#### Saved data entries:
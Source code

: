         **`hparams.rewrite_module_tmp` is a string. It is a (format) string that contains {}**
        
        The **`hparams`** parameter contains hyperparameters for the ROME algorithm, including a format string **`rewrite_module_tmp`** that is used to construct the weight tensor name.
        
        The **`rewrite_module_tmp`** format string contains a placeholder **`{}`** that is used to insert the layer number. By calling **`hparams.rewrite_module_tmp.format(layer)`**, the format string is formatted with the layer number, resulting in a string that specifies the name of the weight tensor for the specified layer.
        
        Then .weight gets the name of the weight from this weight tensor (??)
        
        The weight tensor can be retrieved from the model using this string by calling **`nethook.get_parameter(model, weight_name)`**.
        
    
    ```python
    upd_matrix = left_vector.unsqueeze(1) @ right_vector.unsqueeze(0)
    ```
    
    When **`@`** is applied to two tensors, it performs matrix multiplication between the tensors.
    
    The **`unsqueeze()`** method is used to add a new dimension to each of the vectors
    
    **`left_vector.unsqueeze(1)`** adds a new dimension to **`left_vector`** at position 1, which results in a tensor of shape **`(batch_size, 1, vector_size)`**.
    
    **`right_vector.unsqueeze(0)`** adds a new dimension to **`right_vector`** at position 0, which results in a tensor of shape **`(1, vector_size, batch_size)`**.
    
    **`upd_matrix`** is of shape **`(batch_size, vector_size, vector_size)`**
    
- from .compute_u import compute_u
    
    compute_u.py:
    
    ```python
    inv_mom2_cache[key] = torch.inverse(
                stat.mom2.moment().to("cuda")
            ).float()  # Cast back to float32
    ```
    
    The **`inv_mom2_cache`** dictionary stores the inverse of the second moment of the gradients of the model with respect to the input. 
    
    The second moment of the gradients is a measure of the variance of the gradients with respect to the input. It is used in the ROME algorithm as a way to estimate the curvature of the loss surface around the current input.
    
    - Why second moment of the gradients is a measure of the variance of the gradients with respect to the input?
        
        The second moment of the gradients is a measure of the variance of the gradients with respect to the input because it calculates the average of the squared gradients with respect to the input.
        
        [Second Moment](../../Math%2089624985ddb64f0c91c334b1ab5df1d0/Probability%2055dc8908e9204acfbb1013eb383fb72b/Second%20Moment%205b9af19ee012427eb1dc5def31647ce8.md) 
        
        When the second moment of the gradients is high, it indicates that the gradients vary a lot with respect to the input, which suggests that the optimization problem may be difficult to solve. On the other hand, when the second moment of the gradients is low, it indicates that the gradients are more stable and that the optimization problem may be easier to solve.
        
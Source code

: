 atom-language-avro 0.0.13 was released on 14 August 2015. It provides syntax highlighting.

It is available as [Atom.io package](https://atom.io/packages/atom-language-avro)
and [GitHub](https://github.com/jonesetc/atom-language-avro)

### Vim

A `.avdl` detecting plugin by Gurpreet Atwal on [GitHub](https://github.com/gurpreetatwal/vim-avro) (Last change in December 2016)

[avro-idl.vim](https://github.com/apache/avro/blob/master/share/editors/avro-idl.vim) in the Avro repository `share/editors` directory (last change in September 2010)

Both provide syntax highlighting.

#### WHAT IS REQUIRED:
The response must consist solely of the lines from the top of the records through the line holding "of the vectors", copied word for word.

#### RESULT:
Source code

:         **`hparams.rewrite_module_tmp` is a string. It is a (format) string that contains {}**
        
        The **`hparams`** parameter contains hyperparameters for the ROME algorithm, including a format string **`rewrite_module_tmp`** that is used to construct the weight tensor name.
        
        The **`rewrite_module_tmp`** format string contains a placeholder **`{}`** that is used to insert the layer number. By calling **`hparams.rewrite_module_tmp.format(layer)`**, the format string is formatted with the layer number, resulting in a string that specifies the name of the weight tensor for the specified layer.
        
        Then .weight gets the name of the weight from this weight tensor (??)
        
        The weight tensor can be retrieved from the model using this string by calling **`nethook.get_parameter(model, weight_name)`**.
        
    
    ```python
    upd_matrix = left_vector.unsqueeze(1) @ right_vector.unsqueeze(0)
    ```
    
    When **`@`** is applied to two tensors, it performs matrix multiplication between the tensors.
    
    The **`unsqueeze()`** method is used to add a new dimension to each of the vectors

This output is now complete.